(DATA FOR THE TASK Opens)

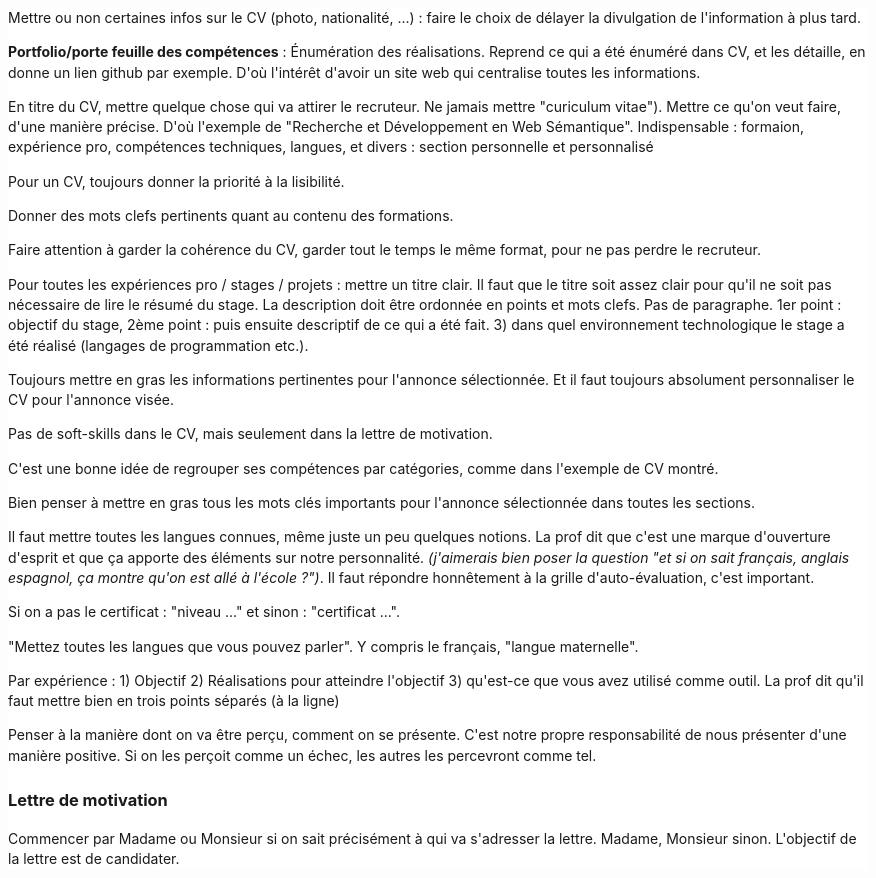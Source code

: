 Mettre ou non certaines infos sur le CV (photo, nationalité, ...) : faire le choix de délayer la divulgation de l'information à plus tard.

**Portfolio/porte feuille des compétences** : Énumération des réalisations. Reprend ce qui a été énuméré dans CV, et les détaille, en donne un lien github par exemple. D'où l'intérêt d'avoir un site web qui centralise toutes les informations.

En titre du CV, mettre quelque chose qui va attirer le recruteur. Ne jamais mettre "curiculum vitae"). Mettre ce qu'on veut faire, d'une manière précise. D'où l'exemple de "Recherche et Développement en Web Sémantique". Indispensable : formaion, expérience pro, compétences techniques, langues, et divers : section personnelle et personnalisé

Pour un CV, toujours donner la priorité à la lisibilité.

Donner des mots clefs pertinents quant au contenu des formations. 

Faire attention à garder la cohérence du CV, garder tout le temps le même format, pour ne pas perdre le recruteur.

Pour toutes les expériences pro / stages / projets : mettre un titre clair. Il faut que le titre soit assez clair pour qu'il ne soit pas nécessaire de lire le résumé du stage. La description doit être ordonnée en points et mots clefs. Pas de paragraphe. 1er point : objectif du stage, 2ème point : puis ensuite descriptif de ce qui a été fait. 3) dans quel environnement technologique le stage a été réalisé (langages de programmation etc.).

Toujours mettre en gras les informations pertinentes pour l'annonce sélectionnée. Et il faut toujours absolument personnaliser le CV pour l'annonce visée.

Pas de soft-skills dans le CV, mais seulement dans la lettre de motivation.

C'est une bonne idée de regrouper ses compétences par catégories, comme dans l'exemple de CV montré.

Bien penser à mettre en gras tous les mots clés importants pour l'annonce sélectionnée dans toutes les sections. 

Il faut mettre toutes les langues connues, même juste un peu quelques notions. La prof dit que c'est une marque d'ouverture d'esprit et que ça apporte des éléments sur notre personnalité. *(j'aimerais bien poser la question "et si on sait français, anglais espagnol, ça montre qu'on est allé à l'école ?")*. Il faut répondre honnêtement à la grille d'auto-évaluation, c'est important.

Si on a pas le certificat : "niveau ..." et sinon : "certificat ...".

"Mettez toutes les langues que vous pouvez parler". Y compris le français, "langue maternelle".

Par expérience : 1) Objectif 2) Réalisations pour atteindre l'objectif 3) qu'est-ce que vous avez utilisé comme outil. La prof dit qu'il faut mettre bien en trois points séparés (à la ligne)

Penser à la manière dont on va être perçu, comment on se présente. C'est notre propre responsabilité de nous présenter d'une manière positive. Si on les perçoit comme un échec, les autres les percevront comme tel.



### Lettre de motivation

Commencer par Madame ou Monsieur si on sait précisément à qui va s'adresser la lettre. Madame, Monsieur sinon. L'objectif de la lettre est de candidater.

(DATA FOR THE TASK Closes)

Write out the entries again, exactly as given, skipping any images.

### RESULT:
Source code

: Mettre ou non certaines infos sur le CV (photo, nationalité, ...) : faire le choix de délayer la divulgation de l'information à plus tard.

**Portfolio/porte feuille des compétences** : Énumération des réalisations. Reprend ce qui a été énuméré dans CV, et les détaille, en donne un lien github par exemple. D'où l'intérêt d'avoir un site web qui centralise toutes les informations.

En titre du CV, mettre quelque chose qui va attirer le recruteur. Ne jamais mettre "curiculum vitae"). Mettre ce qu'on veut faire, d'une manière précise. D'où l'exemple de "Recherche et Développement en Web Sémantique". Indispensable : formaion, expérience pro, compétences techniques, langues, et divers : section personnelle et personnalisé

Pour un CV, toujours donner la priorité à la lisibilité.

Donner des mots clefs pertinents quant au contenu des formations. 

Faire attention à garder la cohérence du CV, garder tout le temps le même format, pour ne pas perdre le recruteur.

Pour toutes les expériences pro / stages / projets : mettre un titre clair. Il faut que le titre soit assez clair pour qu'il ne soit pas nécessaire de lire le résumé du stage. La description doit être ordonnée en points et mots clefs. Pas de paragraphe. 1er point : objectif du stage, 2ème point : puis ensuite descriptif de ce qui a été fait. 3) dans quel environnement technologique le stage a été réalisé (langages de programmation etc.).

Toujours mettre en gras les informations pertinentes pour l'annonce sélectionnée. Et il faut toujours absolument personnaliser le CV pour l'annonce visée.

Pas de soft-skills dans le CV, mais seulement dans la lettre de motivation.

C'est une bonne idée de regrouper ses compétences par catégories, comme dans l'exemple de CV montré.

Bien penser à mettre en gras tous les mots clés importants pour l'annonce sélectionnée dans toutes les sections. 

Il faut mettre toutes les langues connues, même juste un peu quelques notions. La prof dit que c'est une marque d'ouverture d'esprit et que ça apporte des éléments sur notre personnalité. *(j'aimerais bien poser la question "et si on sait français, anglais espagnol, ça montre qu'on est allé à l'école ?")*. Il faut répondre honnêtement à la grille d'auto-évaluation, c'est important.

Si on a pas le certificat : "niveau ..." et sinon : "certificat ...".

"Mettez toutes les langues que vous pouvez parler". Y compris le français, "langue maternelle".

Par expérience : 1) Objectif 2) Réalisations pour atteindre l'objectif 3) qu'est-ce que vous avez utilisé comme outil. La prof dit qu'il faut mettre bien en trois points séparés (à la ligne)

Penser à la manière dont on va être perçu, comment on se présente. C'est notre propre responsabilité de nous présenter d'une manière positive. Si on les perçoit comme un échec, les autres les percevront comme tel.



### Lettre de motivation

Commencer par Madame ou Monsieur si on sait précisément à qui va s'adresser la lettre. Madame, Monsieur sinon. L'objectif de la lettre est de candidater.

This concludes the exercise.